What to do: Could you please reproduce every record below exactly, leaving out the pictures?

Entries supplied:
══════

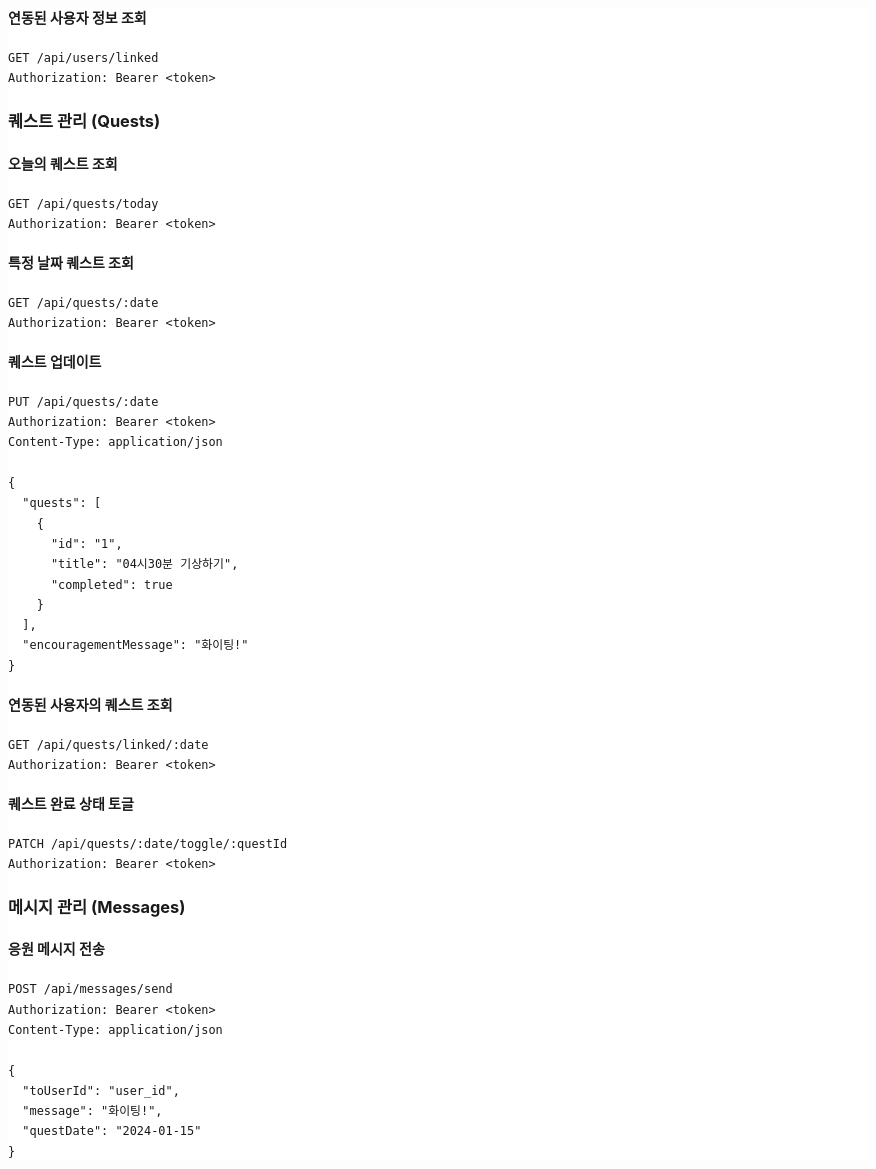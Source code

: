 #### 연동된 사용자 정보 조회
```
GET /api/users/linked
Authorization: Bearer <token>
```

### 퀘스트 관리 (Quests)

#### 오늘의 퀘스트 조회
```
GET /api/quests/today
Authorization: Bearer <token>
```

#### 특정 날짜 퀘스트 조회
```
GET /api/quests/:date
Authorization: Bearer <token>
```

#### 퀘스트 업데이트
```
PUT /api/quests/:date
Authorization: Bearer <token>
Content-Type: application/json

{
  "quests": [
    {
      "id": "1",
      "title": "04시30분 기상하기",
      "completed": true
    }
  ],
  "encouragementMessage": "화이팅!"
}
```

#### 연동된 사용자의 퀘스트 조회
```
GET /api/quests/linked/:date
Authorization: Bearer <token>
```

#### 퀘스트 완료 상태 토글
```
PATCH /api/quests/:date/toggle/:questId
Authorization: Bearer <token>
```

### 메시지 관리 (Messages)

#### 응원 메시지 전송
```
POST /api/messages/send
Authorization: Bearer <token>
Content-Type: application/json

{
  "toUserId": "user_id",
  "message": "화이팅!",
  "questDate": "2024-01-15"
}
```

══════

Finished exercise:
Source code

: #### 연동된 사용자 정보 조회
```
GET /api/users/linked
Authorization: Bearer <token>
```

### 퀘스트 관리 (Quests)

#### 오늘의 퀘스트 조회
```
GET /api/quests/today
Authorization: Bearer <token>
```

#### 특정 날짜 퀘스트 조회
```
GET /api/quests/:date
Authorization: Bearer <token>
```

#### 퀘스트 업데이트
```
PUT /api/quests/:date
Authorization: Bearer <token>
Content-Type: application/json

{
  "quests": [
    {
      "id": "1",
      "title": "04시30분 기상하기",
      "completed": true
    }
  ],
  "encouragementMessage": "화이팅!"
}
```

#### 연동된 사용자의 퀘스트 조회
```
GET /api/quests/linked/:date
Authorization: Bearer <token>
```

#### 퀘스트 완료 상태 토글
```
PATCH /api/quests/:date/toggle/:questId
Authorization: Bearer <token>
```

### 메시지 관리 (Messages)

#### 응원 메시지 전송
```
POST /api/messages/send
Authorization: Bearer <token>
Content-Type: application/json

{
  "toUserId": "user_id",
  "message": "화이팅!",
  "questDate": "2024-01-15"
}
```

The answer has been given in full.